→ **Aim of the exercise**: List, from the lines below, each one with "their" in it.

Collected data
■ ■ ■ ■ ■ ■ ■

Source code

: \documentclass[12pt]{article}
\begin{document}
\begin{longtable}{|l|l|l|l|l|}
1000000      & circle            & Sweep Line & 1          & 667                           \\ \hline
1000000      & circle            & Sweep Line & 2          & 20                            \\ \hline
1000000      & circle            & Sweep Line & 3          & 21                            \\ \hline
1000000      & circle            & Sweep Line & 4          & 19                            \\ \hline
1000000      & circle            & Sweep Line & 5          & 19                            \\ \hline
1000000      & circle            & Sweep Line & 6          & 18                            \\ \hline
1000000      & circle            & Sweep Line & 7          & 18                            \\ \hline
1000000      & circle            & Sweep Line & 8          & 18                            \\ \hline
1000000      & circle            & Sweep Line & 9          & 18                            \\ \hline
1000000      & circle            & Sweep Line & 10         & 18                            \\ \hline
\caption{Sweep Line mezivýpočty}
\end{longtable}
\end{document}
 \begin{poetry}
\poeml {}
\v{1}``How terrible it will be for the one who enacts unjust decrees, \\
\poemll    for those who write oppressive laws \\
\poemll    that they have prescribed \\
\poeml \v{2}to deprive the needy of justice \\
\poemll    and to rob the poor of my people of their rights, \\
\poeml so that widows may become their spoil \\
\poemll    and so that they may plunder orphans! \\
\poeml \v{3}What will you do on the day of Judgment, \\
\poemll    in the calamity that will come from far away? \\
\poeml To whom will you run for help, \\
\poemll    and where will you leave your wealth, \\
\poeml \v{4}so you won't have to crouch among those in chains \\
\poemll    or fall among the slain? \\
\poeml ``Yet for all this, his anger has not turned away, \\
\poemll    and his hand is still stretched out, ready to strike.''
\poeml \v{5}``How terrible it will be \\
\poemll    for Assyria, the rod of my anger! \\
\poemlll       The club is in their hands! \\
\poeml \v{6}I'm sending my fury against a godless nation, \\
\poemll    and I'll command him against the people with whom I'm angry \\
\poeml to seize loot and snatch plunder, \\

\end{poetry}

■ ■ ■ ■ ■ ■ ■

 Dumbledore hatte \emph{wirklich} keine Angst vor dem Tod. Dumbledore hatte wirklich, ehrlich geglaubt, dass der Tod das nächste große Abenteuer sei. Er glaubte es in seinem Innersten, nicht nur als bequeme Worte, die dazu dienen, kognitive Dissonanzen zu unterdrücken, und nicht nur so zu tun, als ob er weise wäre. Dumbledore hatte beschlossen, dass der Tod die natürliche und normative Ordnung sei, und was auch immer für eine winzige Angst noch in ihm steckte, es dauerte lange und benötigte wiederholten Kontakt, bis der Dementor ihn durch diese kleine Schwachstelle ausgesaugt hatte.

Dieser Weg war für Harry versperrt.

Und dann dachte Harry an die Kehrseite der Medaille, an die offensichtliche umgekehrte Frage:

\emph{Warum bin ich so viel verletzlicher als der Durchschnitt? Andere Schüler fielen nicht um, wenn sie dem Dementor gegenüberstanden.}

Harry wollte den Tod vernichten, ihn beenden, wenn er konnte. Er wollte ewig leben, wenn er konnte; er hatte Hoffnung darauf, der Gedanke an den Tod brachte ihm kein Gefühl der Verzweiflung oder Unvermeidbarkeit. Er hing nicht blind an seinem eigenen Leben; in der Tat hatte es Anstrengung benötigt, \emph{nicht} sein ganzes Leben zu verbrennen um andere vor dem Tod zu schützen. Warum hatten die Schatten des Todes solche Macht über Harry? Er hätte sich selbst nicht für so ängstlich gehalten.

■ ■ ■ ■ ■ ■ ■

→ **The answer**:
\poemll    and to rob the poor of my people of their rights, \\
\poeml so that widows may become their spoil \\
\poemlll       The club is in their hands! \\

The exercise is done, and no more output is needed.